Problem —
Taking the line with "[2]:https://github.com/HawinShark/WaterHoverLayout" as the first and the last line of the entries as the final one, copy that span exactly.
START Entries supplied
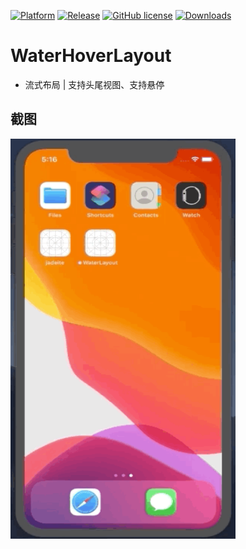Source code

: [![Platform][1]][2]  [![Release][5]][6]  [![GitHub license][7]][8]  [![Downloads][9]][10]

[1]:https://img.shields.io/badge/platform-iOS-orange.svg
[2]:https://github.com/HawinShark/WaterHoverLayout
[3]:https://travis-ci.org/HawinShark/WaterHoverLayout.svg?branch=master
[4]:https://github.com/HawinShark/WaterHoverLayout
[5]:https://img.shields.io/github/release/HawinShark/WaterHoverLayout.svg
[6]:https://github.com/HawinShark/WaterHoverLayout/releases/latest
[7]:https://img.shields.io/badge/license-Apache%202-blue.svg
[8]:https://github.com/HawinShark/WaterHoverLayout/blob/master/LICENSE
[9]:https://img.shields.io/github/downloads/HawinShark/WaterHoverLayout/total.svg?maxAge=1800
[10]:https://github.com/HawinShark/WaterHoverLayout/releases

# WaterHoverLayout
- 流式布局 | 支持头尾视图、支持悬停

## 截图
<img src="/example.gif" width="360" height="640"/>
END Entries supplied
Solution to the exercise —
[2]:https://github.com/HawinShark/WaterHoverLayout
[3]:https://travis-ci.org/HawinShark/WaterHoverLayout.svg?branch=master
[4]:https://github.com/HawinShark/WaterHoverLayout
[5]:https://img.shields.io/github/release/HawinShark/WaterHoverLayout.svg
[6]:https://github.com/HawinShark/WaterHoverLayout/releases/latest
[7]:https://img.shields.io/badge/license-Apache%202-blue.svg
[8]:https://github.com/HawinShark/WaterHoverLayout/blob/master/LICENSE
[9]:https://img.shields.io/github/downloads/HawinShark/WaterHoverLayout/total.svg?maxAge=1800
[10]:https://github.com/HawinShark/WaterHoverLayout/releases

# WaterHoverLayout
- 流式布局 | 支持头尾视图、支持悬停

## 截图
<img src="/example.gif" width="360" height="640"/>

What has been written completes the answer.